- Interactive map of Los Altos
- Country: United States
- State: California
- County: Los Angeles
- City: Long Beach

= Los Altos, Long Beach, California =

Neighborhood in Long Beach, California

Los Altos is a residential neighborhood located in eastern Long Beach.

==Location==
Los Altos is bounded by Clark Avenue on the west, Studebaker Road on the east, Interstate 405 and Willow Street on the north, and CSU Long Beach on the South.
Its borders meet with Whaley Park and the Traffic Circle area on the west, El Dorado South on the east, South of Conant and Plaza on the north, and Park Estates and CSU Long Beach on the south.

==Schools==
William F. Prisk Elementary School, Florence Bixby Elementary School, Minnie Gant Elementary School, Stanford Middle School and Robert A. Millikan High School are located in Los Altos.
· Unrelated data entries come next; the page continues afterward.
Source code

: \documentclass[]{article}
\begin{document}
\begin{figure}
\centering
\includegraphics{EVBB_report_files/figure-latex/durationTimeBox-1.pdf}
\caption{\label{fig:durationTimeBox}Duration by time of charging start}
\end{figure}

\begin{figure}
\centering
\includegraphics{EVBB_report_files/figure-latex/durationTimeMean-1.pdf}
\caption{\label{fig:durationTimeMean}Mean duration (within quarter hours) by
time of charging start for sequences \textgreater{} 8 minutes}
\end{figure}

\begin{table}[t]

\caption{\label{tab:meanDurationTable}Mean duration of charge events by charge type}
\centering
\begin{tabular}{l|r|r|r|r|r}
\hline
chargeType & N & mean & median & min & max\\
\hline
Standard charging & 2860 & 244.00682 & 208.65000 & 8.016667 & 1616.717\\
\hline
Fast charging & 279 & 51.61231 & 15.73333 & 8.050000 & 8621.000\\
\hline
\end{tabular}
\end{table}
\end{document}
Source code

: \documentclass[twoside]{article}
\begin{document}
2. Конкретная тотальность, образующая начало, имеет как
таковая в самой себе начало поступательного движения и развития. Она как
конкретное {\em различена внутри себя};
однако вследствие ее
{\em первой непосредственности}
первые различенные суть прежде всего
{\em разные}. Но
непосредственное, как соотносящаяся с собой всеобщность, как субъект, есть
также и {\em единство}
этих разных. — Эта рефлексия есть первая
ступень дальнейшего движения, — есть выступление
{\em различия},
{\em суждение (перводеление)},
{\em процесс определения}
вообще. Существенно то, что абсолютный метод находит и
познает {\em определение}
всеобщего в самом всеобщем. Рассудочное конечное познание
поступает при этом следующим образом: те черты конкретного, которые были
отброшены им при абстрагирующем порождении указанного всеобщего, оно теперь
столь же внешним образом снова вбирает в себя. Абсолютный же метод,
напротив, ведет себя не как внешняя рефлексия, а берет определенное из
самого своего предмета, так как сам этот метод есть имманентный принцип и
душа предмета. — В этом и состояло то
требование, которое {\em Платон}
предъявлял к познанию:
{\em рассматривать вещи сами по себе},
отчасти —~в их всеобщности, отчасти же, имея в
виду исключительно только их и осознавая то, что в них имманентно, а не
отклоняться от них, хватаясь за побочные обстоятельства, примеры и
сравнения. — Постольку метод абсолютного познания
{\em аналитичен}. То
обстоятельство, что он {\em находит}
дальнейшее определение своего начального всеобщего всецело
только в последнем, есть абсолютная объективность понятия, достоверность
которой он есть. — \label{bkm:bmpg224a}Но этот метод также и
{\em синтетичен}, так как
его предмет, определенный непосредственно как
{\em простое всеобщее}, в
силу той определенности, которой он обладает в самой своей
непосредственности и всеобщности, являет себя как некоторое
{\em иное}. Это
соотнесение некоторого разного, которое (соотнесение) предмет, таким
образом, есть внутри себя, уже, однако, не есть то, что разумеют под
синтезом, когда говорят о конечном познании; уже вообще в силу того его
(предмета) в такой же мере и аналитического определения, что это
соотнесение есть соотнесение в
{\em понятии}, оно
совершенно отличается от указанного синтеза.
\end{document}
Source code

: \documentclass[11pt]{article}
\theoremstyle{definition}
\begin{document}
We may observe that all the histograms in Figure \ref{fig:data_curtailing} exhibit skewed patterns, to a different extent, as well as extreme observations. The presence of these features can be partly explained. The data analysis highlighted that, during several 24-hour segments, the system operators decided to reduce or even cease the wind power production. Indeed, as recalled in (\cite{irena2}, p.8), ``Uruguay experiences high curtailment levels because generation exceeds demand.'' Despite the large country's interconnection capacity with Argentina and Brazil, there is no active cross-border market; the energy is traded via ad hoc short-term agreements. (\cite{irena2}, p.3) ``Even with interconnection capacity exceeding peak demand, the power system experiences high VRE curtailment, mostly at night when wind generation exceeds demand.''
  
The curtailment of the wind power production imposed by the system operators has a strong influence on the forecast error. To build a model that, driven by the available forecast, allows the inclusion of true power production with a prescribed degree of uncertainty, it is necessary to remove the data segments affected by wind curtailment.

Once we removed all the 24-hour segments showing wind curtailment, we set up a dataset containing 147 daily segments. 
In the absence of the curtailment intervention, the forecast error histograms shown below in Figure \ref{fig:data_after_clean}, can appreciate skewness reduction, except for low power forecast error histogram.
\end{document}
The Los Altos YMCA is located on Bellflower Boulevard and The California State University at Long Beach is in Los Altos.

==Parks==
In November 2018, a new state of the art park featuring an art and music theme was constructed at Whaley Park in Los Altos. The park was built with infrastructure funds from Measure A tax dollars which Long Beach voters passed in 2016.

==Economy==
Los Altos Center, a power center (big-box center), formerly a regional mall with major department stores, currently anchored by Target department store, Trader Joe's, Lazy Acres grocery store, and LA Fitness. It used to also anchor an Sears store.

==Transportation==
There are two freeways (the 405 and 605) within a short drive, providing easy travel to distant locations. Long Beach Airport is nearby.